Church backs Starmer on reporting abuse

by Paul Wilkinson

The Church has welcomed a call from the former Director of Public Prosecutions for teachers and other professionals who fail to report child abuse to face criminal prosecutions, writes Paul Wilkinson.

Keir Starmer QC, who stepped down from his post on 1 November, was speaking on BBC television’s Panorama, broadcast on Monday evening. He said it was time to “plug a gap in the law” that had been there for a “very, very long time”.

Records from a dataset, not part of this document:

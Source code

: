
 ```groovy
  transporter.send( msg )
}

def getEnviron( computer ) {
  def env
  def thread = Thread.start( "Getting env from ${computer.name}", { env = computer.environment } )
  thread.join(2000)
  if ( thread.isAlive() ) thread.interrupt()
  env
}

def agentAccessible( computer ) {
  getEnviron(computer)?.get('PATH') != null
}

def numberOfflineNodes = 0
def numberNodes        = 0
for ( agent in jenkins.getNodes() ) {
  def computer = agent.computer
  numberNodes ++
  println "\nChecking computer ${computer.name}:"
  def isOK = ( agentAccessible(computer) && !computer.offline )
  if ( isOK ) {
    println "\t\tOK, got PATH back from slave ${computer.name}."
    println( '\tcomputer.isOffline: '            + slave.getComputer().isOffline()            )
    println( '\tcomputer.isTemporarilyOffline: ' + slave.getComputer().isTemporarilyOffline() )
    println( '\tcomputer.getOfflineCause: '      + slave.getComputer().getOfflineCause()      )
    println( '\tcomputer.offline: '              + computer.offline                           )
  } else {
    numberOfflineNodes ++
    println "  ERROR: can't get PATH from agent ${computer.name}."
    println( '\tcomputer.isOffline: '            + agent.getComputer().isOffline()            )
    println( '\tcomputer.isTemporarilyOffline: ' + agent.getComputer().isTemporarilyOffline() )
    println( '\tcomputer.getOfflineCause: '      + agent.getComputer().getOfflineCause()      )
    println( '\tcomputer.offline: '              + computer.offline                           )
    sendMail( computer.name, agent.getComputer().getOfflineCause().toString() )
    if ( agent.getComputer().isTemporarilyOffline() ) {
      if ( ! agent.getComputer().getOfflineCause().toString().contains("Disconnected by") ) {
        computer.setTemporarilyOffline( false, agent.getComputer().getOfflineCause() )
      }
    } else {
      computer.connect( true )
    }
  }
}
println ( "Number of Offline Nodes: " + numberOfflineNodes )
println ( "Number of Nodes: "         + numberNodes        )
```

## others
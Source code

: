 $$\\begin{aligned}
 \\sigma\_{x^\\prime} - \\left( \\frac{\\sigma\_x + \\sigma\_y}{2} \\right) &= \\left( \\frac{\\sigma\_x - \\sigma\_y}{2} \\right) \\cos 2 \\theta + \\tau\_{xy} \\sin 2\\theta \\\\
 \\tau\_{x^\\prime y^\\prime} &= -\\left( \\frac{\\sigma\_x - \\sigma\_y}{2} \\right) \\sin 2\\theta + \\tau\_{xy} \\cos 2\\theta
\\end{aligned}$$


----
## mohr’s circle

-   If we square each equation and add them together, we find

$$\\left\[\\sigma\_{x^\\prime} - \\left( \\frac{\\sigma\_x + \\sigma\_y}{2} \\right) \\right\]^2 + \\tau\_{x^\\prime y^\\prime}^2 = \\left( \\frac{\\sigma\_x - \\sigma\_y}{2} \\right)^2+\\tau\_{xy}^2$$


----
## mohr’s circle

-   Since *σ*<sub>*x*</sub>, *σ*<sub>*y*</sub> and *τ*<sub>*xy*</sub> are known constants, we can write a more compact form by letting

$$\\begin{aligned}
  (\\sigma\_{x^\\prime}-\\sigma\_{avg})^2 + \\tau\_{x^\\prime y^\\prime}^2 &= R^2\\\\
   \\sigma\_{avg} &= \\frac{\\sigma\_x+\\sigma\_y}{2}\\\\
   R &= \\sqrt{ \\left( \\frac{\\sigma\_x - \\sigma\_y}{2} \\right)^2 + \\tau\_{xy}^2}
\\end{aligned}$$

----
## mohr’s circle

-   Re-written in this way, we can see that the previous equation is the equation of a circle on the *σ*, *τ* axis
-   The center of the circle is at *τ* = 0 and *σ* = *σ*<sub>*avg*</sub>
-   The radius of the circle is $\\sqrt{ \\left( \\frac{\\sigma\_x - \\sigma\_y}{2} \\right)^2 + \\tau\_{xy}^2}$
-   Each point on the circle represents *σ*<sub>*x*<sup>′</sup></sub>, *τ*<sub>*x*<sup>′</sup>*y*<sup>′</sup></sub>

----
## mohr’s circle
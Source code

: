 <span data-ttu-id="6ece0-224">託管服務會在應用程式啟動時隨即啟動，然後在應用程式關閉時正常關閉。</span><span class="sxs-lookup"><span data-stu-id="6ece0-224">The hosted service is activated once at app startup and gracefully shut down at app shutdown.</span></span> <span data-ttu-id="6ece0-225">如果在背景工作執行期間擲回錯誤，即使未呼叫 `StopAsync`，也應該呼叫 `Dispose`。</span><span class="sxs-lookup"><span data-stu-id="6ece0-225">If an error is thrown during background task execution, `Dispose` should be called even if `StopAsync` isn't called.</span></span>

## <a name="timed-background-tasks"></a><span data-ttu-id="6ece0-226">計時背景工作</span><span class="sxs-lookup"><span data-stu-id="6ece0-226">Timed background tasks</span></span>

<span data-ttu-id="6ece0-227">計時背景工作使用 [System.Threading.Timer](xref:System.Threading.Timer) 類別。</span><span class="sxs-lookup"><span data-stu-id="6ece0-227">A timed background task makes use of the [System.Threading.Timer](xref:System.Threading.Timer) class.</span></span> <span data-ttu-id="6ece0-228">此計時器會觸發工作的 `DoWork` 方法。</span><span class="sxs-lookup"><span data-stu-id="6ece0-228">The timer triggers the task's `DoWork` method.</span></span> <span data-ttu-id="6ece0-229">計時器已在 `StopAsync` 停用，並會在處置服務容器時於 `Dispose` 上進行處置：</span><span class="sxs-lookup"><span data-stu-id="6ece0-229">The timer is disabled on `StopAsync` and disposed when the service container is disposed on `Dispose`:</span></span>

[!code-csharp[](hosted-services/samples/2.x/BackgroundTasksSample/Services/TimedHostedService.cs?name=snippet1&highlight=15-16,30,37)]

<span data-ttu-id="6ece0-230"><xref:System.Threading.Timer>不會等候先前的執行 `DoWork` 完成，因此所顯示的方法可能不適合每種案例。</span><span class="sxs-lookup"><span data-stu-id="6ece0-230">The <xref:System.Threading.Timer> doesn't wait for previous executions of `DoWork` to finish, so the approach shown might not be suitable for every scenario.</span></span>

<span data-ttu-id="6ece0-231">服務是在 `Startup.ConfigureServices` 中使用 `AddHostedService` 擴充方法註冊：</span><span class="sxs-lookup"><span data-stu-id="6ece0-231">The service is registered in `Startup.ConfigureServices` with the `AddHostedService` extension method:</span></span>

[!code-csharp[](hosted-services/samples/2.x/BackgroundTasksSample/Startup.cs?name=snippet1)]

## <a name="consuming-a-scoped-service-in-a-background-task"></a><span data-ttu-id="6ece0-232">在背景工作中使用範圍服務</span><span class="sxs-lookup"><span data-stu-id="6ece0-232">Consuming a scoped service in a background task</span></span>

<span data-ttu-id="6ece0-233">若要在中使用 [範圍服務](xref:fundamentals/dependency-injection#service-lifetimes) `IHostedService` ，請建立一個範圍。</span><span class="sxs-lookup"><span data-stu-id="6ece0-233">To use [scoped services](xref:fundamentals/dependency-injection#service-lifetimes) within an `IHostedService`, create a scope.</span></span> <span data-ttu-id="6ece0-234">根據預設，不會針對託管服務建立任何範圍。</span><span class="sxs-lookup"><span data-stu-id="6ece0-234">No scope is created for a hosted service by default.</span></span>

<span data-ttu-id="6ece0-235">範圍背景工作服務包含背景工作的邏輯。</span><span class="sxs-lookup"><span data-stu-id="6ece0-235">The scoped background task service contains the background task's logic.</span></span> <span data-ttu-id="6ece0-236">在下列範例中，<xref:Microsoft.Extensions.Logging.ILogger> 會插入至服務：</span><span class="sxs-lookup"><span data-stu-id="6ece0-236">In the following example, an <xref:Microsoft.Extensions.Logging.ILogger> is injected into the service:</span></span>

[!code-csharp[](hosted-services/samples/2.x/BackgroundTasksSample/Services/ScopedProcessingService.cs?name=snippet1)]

In response, Danny Sullivan, chairman of the National Catholic Safeguarding Commission for England and Wales, said: “We don’t have any problem with a new law because we think it’s a good principle. Since the Lord Nolan review [in 2001 on the state of child protection in the Church in England and Wales] it has been part of our policy to refer any allegation, whether historic or current, to the statutory authorities. In principle we are already doing it.”

He was interviewed by Panorama and was asked about historic abuse at the leading Catholic school, Downside, in Somerset.

“I didn’t defend the indefensible,” he said. “If there had been statutory reporting then, there would not have been further abuse. This is putting the needs and the rights of the victim at the centre.”

He added that the new law would be “a message to perpetrators that if somebody reports them, then it’s got to be done in a statutory way.”